Stored items from a collection:
^^^^
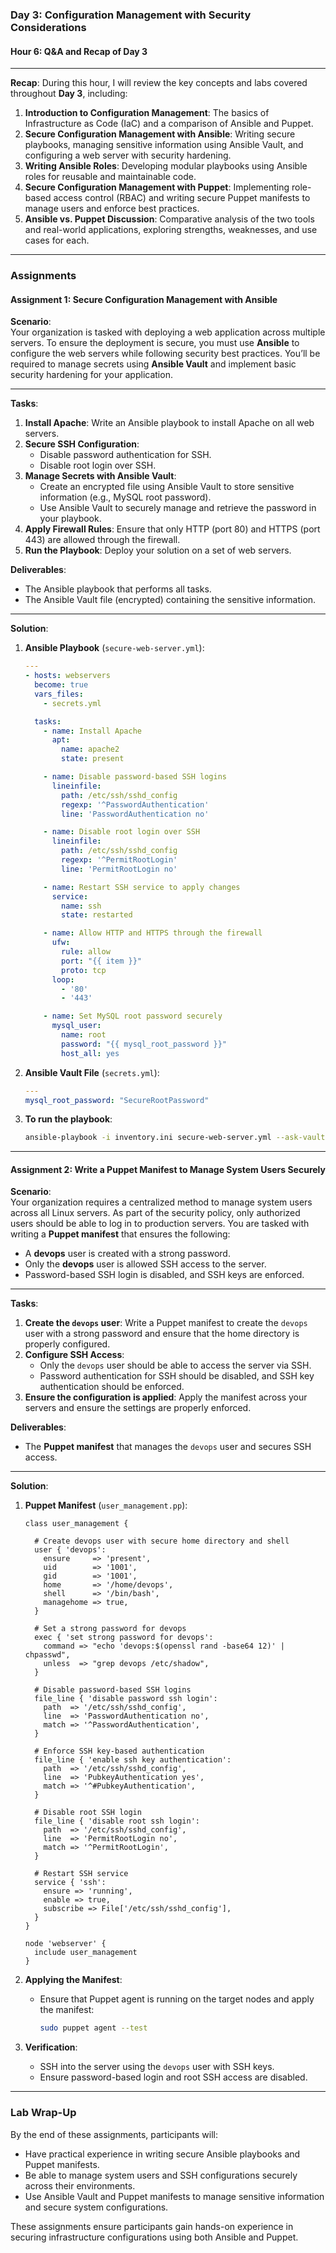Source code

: ### **Day 3: Configuration Management with Security Considerations**

#### **Hour 6: Q&A and Recap of Day 3**

---

**Recap**: During this hour, I will review the key concepts and labs covered throughout **Day 3**, including:

1. **Introduction to Configuration Management**: The basics of Infrastructure as Code (IaC) and a comparison of Ansible and Puppet.
2. **Secure Configuration Management with Ansible**: Writing secure playbooks, managing sensitive information using Ansible Vault, and configuring a web server with security hardening.
3. **Writing Ansible Roles**: Developing modular playbooks using Ansible roles for reusable and maintainable code.
4. **Secure Configuration Management with Puppet**: Implementing role-based access control (RBAC) and writing secure Puppet manifests to manage users and enforce best practices.
5. **Ansible vs. Puppet Discussion**: Comparative analysis of the two tools and real-world applications, exploring strengths, weaknesses, and use cases for each.

---

### **Assignments**

#### **Assignment 1: Secure Configuration Management with Ansible**

**Scenario**:  
Your organization is tasked with deploying a web application across multiple servers. To ensure the deployment is secure, you must use **Ansible** to configure the web servers while following security best practices. You’ll be required to manage secrets using **Ansible Vault** and implement basic security hardening for your application.

---

**Tasks**:

1. **Install Apache**: Write an Ansible playbook to install Apache on all web servers.
2. **Secure SSH Configuration**:
   - Disable password authentication for SSH.
   - Disable root login over SSH.
3. **Manage Secrets with Ansible Vault**:
   - Create an encrypted file using Ansible Vault to store sensitive information (e.g., MySQL root password).
   - Use Ansible Vault to securely manage and retrieve the password in your playbook.
4. **Apply Firewall Rules**: Ensure that only HTTP (port 80) and HTTPS (port 443) are allowed through the firewall.
5. **Run the Playbook**: Deploy your solution on a set of web servers.

**Deliverables**:
- The Ansible playbook that performs all tasks.
- The Ansible Vault file (encrypted) containing the sensitive information.

---

**Solution**:

1. **Ansible Playbook** (`secure-web-server.yml`):
   ```yaml
   ---
   - hosts: webservers
     become: true
     vars_files:
       - secrets.yml

     tasks:
       - name: Install Apache
         apt:
           name: apache2
           state: present

       - name: Disable password-based SSH logins
         lineinfile:
           path: /etc/ssh/sshd_config
           regexp: '^PasswordAuthentication'
           line: 'PasswordAuthentication no'

       - name: Disable root login over SSH
         lineinfile:
           path: /etc/ssh/sshd_config
           regexp: '^PermitRootLogin'
           line: 'PermitRootLogin no'

       - name: Restart SSH service to apply changes
         service:
           name: ssh
           state: restarted

       - name: Allow HTTP and HTTPS through the firewall
         ufw:
           rule: allow
           port: "{{ item }}"
           proto: tcp
         loop:
           - '80'
           - '443'

       - name: Set MySQL root password securely
         mysql_user:
           name: root
           password: "{{ mysql_root_password }}"
           host_all: yes
   ```

2. **Ansible Vault File** (`secrets.yml`):
   ```yaml
   ---
   mysql_root_password: "SecureRootPassword"
   ```

3. **To run the playbook**:
   ```bash
   ansible-playbook -i inventory.ini secure-web-server.yml --ask-vault-pass
   ```

---

#### **Assignment 2: Write a Puppet Manifest to Manage System Users Securely**

**Scenario**:  
Your organization requires a centralized method to manage system users across all Linux servers. As part of the security policy, only authorized users should be able to log in to production servers. You are tasked with writing a **Puppet manifest** that ensures the following:
- A **devops** user is created with a strong password.
- Only the **devops** user is allowed SSH access to the server.
- Password-based SSH login is disabled, and SSH keys are enforced.

---

**Tasks**:

1. **Create the `devops` user**: Write a Puppet manifest to create the `devops` user with a strong password and ensure that the home directory is properly configured.
2. **Configure SSH Access**:
   - Only the `devops` user should be able to access the server via SSH.
   - Password authentication for SSH should be disabled, and SSH key authentication should be enforced.
3. **Ensure the configuration is applied**: Apply the manifest across your servers and ensure the settings are properly enforced.

**Deliverables**:
- The **Puppet manifest** that manages the `devops` user and secures SSH access.

---

**Solution**:

1. **Puppet Manifest** (`user_management.pp`):
   ```puppet
   class user_management {

     # Create devops user with secure home directory and shell
     user { 'devops':
       ensure     => 'present',
       uid        => '1001',
       gid        => '1001',
       home       => '/home/devops',
       shell      => '/bin/bash',
       managehome => true,
     }

     # Set a strong password for devops
     exec { 'set strong password for devops':
       command => "echo 'devops:$(openssl rand -base64 12)' | chpasswd",
       unless  => "grep devops /etc/shadow",
     }

     # Disable password-based SSH logins
     file_line { 'disable password ssh login':
       path  => '/etc/ssh/sshd_config',
       line  => 'PasswordAuthentication no',
       match => '^PasswordAuthentication',
     }

     # Enforce SSH key-based authentication
     file_line { 'enable ssh key authentication':
       path  => '/etc/ssh/sshd_config',
       line  => 'PubkeyAuthentication yes',
       match => '^#PubkeyAuthentication',
     }

     # Disable root SSH login
     file_line { 'disable root ssh login':
       path  => '/etc/ssh/sshd_config',
       line  => 'PermitRootLogin no',
       match => '^PermitRootLogin',
     }

     # Restart SSH service
     service { 'ssh':
       ensure => 'running',
       enable => true,
       subscribe => File['/etc/ssh/sshd_config'],
     }
   }

   node 'webserver' {
     include user_management
   }
   ```

2. **Applying the Manifest**:
   - Ensure that Puppet agent is running on the target nodes and apply the manifest:
     ```bash
     sudo puppet agent --test
     ```

3. **Verification**:
   - SSH into the server using the `devops` user with SSH keys.
   - Ensure password-based login and root SSH access are disabled.

---

### **Lab Wrap-Up**

By the end of these assignments, participants will:
- Have practical experience in writing secure Ansible playbooks and Puppet manifests.
- Be able to manage system users and SSH configurations securely across their environments.
- Use Ansible Vault and Puppet manifests to manage sensitive information and secure system configurations.

These assignments ensure participants gain hands-on experience in securing infrastructure configurations using both Ansible and Puppet.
^^^^
TASK DIRECTIONS:
Return verbatim each line from the one that mentions "By the end of" to the end of the entries, inclusive.

OUTPUT FOR THIS EXERCISE:
By the end of these assignments, participants will:
- Have practical experience in writing secure Ansible playbooks and Puppet manifests.
- Be able to manage system users and SSH configurations securely across their environments.
- Use Ansible Vault and Puppet manifests to manage sensitive information and secure system configurations.

These assignments ensure participants gain hands-on experience in securing infrastructure configurations using both Ansible and Puppet.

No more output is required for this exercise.